» Work required
Write out exactly the lines of the material below, beginning at the top and ending at the line that contains "- Only shadow changes".

» Entries supplied
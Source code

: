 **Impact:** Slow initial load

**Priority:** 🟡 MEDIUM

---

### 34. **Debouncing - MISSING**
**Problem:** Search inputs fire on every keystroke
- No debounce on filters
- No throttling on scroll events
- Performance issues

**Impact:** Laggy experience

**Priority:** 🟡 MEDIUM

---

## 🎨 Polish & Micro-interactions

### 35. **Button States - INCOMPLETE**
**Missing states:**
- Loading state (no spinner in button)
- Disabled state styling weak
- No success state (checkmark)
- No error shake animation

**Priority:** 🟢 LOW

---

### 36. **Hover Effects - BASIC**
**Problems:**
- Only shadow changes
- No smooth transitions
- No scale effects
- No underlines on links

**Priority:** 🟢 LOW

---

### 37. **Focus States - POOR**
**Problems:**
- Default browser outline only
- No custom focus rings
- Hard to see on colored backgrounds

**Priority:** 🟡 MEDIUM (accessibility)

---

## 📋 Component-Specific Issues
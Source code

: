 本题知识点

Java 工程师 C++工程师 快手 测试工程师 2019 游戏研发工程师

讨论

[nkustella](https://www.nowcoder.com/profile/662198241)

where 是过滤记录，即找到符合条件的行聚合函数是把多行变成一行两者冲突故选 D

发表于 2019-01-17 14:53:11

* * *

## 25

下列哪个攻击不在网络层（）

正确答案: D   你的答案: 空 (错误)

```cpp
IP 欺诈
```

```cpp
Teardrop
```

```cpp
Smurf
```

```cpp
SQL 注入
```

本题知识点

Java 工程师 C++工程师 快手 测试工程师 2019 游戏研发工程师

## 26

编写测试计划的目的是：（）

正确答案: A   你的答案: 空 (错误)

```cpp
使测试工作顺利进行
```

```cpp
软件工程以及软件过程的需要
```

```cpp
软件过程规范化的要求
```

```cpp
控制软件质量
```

» Expected answer
Source code

: **Impact:** Slow initial load

**Priority:** 🟡 MEDIUM

---

### 34. **Debouncing - MISSING**
**Problem:** Search inputs fire on every keystroke
- No debounce on filters
- No throttling on scroll events
- Performance issues

**Impact:** Laggy experience

**Priority:** 🟡 MEDIUM

---

## 🎨 Polish & Micro-interactions

### 35. **Button States - INCOMPLETE**
**Missing states:**
- Loading state (no spinner in button)
- Disabled state styling weak
- No success state (checkmark)
- No error shake animation

**Priority:** 🟢 LOW

---

### 36. **Hover Effects - BASIC**
**Problems:**
- Only shadow changes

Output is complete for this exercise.